The column continues: “Any great work of art — whether literary, philosophical, psychological or visual — challenges a humanist to be curious, to ask open-ended questions, see the big picture. This kind of thinking is just what you need if you are facing a murky future or dealing with tricky, incipient problems”

Jim Collins, business author, believes that business executives should read fewer management books. He says that only one in 20 books read should be about business, and that the rest should be about subjects like psychology, history and classic literature.

In other words, art history and other liberal arts courses aren’t important merely to “remember what art looked like,” as Adams suggests. According to Collins, they’re important because those who study literature or art have learned to apply liberal arts skills to “difficult problems that can’t be analyzed in conventional ways.”

But Adams doesn’t see that. He fails to understand that the skills gained in liberal arts classes transfer into the work place. In addition to learning through direct experiences, courses can develop practical skills. The cultivation of our imagination helps us innovate new products. The analysis of literature develops the empathetic abilities needed to work effectively in groups. The dissecting of arguments improves our persuasion abilities.

But of course, these skills can’t solely be developed in the classroom. Courses need to be supplemented by experience. But just as important, experience isn’t enough on its own. It needs a liberal arts foundation.

In other words, students shouldn’t study just classic literature or business basics. They shouldn’t choose between personal and professional development. They should choose both.

But Adams makes another mistake, this time in what he doesn’t say. He implies that the whole point of college is to learn “something useful.” But in addition to learning how to make a living, students are also learning how to live a fulfilling life. College isn’t only preparing future doctors, politicians and businessman. It’s also preparing future parents, mentors and community leaders.

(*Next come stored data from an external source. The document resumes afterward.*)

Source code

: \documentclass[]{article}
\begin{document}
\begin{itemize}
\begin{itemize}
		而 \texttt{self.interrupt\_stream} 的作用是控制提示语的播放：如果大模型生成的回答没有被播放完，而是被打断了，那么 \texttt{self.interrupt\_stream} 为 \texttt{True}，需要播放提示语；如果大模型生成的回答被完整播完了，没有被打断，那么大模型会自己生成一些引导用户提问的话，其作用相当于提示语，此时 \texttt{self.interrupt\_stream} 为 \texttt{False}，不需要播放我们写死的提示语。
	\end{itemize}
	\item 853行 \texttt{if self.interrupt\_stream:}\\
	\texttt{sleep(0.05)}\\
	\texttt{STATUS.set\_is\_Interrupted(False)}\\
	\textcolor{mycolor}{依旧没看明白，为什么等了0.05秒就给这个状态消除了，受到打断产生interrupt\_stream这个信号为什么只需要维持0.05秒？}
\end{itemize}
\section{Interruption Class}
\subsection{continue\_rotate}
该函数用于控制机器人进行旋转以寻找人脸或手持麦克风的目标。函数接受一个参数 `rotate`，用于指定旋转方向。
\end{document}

So no, I don’t entirely disagree with Adams’ column. He’s right in emphasizing that students should be more proactive and should seek the value behind what they’re learning. But he misunderstands the value of liberal arts courses and ignores one major reason why we attend college in the first place: to grow and develop as individuals.

A combination of engaged learning, textual analysis and deliberate reflection that aims to reconcile personal and professional development is what we should mean by entrepreneurial education. That’s a new and exciting conversation about education that people need to participate in.